Exercise instructions:
State the number of lines in these records that include the string "objects", and say nothing more.

::::

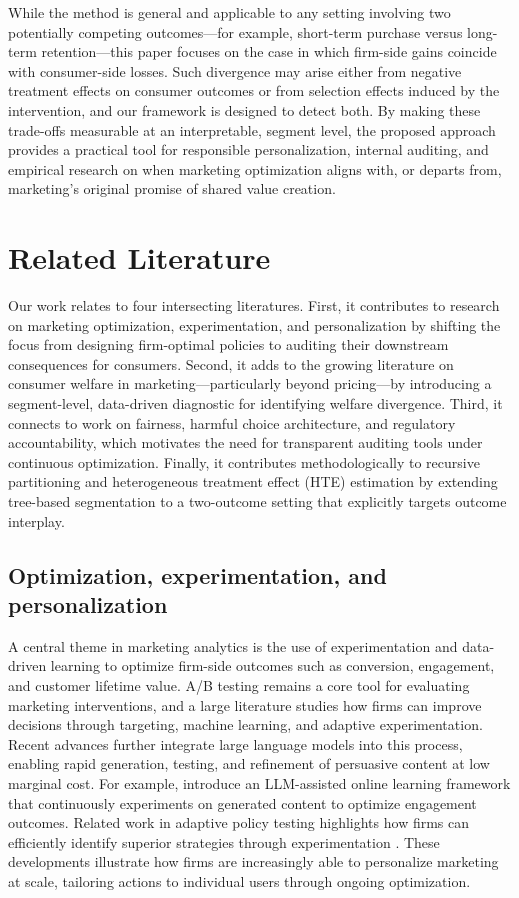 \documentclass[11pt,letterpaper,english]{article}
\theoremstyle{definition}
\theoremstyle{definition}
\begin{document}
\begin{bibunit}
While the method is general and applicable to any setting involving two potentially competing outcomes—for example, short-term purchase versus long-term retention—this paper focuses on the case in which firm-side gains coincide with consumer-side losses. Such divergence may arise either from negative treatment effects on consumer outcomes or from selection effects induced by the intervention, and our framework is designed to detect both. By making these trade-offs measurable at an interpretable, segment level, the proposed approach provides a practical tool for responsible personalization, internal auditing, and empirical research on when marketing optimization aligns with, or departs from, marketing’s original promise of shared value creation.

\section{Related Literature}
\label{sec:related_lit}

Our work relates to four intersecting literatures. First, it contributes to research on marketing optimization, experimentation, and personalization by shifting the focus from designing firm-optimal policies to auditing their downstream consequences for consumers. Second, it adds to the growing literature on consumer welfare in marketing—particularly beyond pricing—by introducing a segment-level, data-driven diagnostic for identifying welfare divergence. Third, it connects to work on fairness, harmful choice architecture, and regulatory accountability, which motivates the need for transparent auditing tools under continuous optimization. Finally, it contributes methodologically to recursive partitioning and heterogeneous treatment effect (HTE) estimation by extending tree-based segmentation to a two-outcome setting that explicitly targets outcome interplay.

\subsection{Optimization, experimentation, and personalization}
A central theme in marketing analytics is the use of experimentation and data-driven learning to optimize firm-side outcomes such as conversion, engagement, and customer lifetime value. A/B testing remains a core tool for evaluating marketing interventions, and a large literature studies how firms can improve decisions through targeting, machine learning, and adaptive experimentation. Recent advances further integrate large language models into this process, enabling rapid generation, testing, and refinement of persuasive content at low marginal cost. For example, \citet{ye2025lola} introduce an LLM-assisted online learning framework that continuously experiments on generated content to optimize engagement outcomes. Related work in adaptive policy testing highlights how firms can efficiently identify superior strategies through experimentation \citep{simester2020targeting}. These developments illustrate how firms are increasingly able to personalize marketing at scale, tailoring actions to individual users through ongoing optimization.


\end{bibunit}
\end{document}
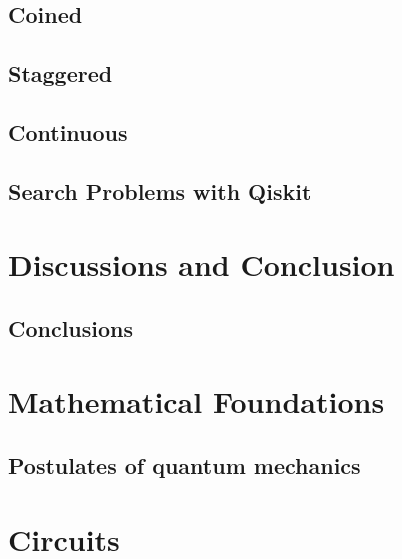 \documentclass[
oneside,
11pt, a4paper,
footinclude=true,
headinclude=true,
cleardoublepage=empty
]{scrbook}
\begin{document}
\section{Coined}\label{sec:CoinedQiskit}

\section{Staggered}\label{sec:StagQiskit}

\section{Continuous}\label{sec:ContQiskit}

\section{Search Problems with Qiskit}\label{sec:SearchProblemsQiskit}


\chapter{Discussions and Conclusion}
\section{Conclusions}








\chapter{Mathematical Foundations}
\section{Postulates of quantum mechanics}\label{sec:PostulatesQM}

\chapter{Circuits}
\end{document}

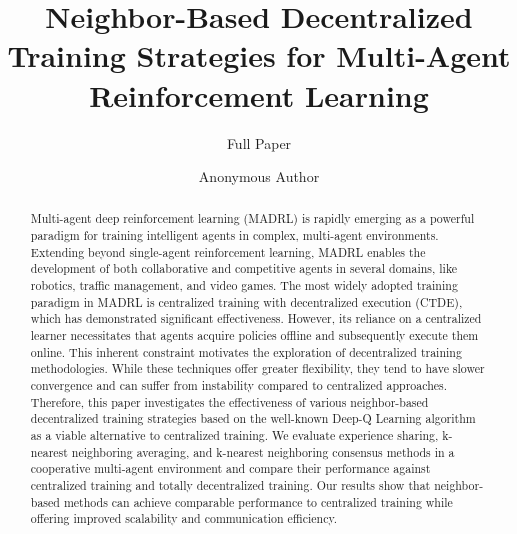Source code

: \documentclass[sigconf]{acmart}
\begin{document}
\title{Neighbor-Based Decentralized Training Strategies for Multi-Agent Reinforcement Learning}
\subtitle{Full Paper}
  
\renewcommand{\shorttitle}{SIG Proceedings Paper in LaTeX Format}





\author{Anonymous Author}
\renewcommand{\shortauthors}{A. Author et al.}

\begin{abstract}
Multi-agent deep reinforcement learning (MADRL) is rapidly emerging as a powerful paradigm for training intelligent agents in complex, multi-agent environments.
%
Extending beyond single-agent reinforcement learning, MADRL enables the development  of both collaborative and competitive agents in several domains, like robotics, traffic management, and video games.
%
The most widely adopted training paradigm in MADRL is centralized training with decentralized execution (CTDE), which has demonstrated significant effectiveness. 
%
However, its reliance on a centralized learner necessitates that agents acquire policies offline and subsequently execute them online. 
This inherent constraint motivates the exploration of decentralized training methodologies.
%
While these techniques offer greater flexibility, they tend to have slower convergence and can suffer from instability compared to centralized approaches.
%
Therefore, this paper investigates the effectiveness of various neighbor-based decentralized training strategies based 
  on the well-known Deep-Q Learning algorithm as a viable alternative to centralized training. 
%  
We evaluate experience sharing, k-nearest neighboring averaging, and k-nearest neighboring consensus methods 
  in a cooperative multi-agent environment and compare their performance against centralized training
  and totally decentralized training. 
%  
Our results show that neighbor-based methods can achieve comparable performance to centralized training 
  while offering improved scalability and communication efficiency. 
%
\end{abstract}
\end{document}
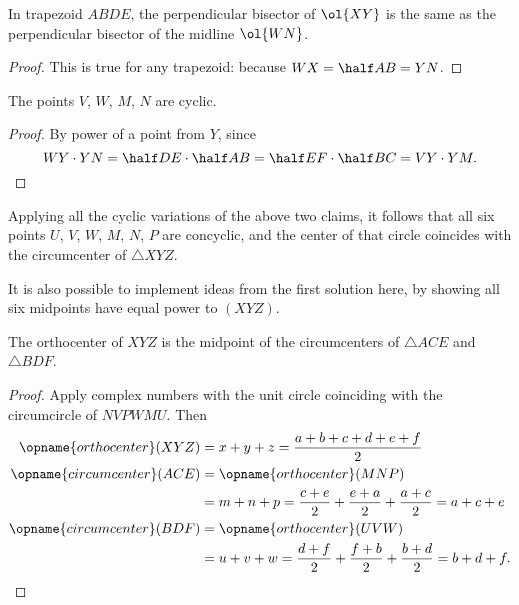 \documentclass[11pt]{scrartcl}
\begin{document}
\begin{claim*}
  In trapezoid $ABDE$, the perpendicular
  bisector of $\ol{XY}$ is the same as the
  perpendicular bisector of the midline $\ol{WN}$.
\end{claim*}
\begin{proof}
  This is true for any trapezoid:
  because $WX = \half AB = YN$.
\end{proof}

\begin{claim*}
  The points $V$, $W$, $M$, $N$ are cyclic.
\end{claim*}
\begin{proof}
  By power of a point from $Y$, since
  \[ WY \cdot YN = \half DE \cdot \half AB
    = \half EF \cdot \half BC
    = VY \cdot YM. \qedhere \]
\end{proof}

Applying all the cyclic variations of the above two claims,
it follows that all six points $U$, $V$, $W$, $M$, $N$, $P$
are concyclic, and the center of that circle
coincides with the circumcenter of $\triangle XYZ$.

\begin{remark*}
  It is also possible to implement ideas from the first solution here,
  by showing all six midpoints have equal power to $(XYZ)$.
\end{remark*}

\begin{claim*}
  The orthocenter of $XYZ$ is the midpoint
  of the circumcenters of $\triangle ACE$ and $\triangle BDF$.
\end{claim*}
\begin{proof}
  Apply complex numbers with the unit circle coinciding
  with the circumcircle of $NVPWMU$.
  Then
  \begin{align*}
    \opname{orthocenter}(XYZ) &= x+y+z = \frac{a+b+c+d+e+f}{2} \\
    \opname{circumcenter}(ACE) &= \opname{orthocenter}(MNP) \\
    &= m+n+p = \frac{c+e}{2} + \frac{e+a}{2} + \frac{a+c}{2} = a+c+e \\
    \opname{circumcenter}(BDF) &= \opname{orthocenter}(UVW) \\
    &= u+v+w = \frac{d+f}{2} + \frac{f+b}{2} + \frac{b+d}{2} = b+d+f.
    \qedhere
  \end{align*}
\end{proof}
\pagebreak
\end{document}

::::

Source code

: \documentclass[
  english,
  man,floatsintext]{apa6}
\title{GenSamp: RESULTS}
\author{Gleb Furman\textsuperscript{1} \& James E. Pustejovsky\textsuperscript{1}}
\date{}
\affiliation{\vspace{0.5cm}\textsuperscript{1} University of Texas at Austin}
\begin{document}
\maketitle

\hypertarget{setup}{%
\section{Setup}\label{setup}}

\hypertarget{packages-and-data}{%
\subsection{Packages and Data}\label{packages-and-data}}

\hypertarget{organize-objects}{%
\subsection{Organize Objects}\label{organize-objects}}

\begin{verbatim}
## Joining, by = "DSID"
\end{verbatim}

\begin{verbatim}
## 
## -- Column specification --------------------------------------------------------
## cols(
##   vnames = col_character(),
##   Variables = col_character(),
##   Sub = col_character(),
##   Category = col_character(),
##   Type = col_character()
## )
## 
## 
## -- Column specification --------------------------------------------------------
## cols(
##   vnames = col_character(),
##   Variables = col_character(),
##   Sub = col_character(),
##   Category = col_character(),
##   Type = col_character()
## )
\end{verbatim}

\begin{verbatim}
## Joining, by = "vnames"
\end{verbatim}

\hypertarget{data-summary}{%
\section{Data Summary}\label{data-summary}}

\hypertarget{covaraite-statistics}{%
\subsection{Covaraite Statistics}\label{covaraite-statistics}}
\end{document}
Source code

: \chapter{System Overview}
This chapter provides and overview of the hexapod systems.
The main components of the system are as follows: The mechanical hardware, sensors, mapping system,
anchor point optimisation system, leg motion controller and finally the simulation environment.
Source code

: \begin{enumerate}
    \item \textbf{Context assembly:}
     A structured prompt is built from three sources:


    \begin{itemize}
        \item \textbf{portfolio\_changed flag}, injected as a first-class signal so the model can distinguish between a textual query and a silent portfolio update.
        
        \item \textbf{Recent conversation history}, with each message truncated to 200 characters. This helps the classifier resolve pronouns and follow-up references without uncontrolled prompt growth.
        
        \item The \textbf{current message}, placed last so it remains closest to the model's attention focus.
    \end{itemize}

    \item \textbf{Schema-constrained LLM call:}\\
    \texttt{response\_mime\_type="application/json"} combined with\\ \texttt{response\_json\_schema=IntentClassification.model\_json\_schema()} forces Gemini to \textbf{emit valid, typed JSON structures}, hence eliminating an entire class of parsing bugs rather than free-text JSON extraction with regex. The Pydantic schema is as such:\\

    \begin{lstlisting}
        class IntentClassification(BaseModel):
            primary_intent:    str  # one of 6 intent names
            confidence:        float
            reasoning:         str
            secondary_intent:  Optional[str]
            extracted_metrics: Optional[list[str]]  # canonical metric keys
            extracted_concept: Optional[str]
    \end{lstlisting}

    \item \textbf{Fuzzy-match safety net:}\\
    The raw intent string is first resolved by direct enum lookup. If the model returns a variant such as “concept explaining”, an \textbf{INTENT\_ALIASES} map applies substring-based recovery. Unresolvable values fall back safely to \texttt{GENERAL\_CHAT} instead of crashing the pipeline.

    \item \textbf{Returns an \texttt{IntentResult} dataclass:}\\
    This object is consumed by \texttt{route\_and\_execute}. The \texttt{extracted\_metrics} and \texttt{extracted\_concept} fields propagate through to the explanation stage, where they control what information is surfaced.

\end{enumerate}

::::

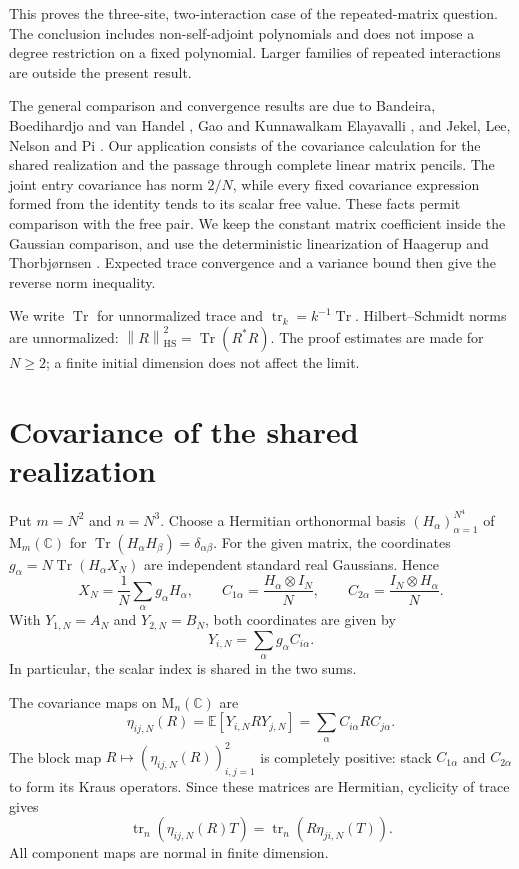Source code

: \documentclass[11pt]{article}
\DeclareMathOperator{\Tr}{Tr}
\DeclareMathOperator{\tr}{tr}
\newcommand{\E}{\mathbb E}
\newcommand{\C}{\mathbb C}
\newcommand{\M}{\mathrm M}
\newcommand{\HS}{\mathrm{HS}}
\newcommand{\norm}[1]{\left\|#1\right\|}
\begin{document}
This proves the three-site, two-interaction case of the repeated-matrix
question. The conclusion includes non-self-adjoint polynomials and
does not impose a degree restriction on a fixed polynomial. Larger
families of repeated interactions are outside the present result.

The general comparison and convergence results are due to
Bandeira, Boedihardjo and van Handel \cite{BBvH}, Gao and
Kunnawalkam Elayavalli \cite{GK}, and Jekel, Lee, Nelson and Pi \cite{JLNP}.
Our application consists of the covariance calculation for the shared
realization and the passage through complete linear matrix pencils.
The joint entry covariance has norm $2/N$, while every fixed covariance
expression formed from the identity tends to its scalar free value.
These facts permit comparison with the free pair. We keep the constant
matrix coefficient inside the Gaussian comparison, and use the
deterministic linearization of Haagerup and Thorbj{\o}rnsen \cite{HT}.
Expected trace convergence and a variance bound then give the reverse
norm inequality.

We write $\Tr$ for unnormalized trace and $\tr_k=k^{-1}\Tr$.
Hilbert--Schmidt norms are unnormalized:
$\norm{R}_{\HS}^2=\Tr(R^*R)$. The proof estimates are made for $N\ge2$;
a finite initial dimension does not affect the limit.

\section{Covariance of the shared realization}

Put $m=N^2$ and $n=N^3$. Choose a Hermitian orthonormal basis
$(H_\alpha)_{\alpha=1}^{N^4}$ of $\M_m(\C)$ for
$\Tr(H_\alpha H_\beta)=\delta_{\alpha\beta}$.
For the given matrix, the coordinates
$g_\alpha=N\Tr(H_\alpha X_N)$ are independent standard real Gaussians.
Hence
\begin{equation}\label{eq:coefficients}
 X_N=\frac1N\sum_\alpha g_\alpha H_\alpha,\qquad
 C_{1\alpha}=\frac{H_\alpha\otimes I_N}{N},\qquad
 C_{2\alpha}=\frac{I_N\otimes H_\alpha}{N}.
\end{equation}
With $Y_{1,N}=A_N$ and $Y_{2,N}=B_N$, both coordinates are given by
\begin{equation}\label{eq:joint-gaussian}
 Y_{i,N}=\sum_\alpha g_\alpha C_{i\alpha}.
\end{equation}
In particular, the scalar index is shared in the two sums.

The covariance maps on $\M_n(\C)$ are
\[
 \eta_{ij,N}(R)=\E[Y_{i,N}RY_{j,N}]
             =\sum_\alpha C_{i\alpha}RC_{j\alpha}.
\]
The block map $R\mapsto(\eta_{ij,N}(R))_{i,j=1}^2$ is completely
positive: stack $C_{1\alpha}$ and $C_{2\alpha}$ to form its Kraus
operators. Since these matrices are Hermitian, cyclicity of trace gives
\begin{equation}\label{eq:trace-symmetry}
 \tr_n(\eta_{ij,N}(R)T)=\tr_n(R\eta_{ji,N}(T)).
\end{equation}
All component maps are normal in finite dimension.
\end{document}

::::

Solution to the problem:
2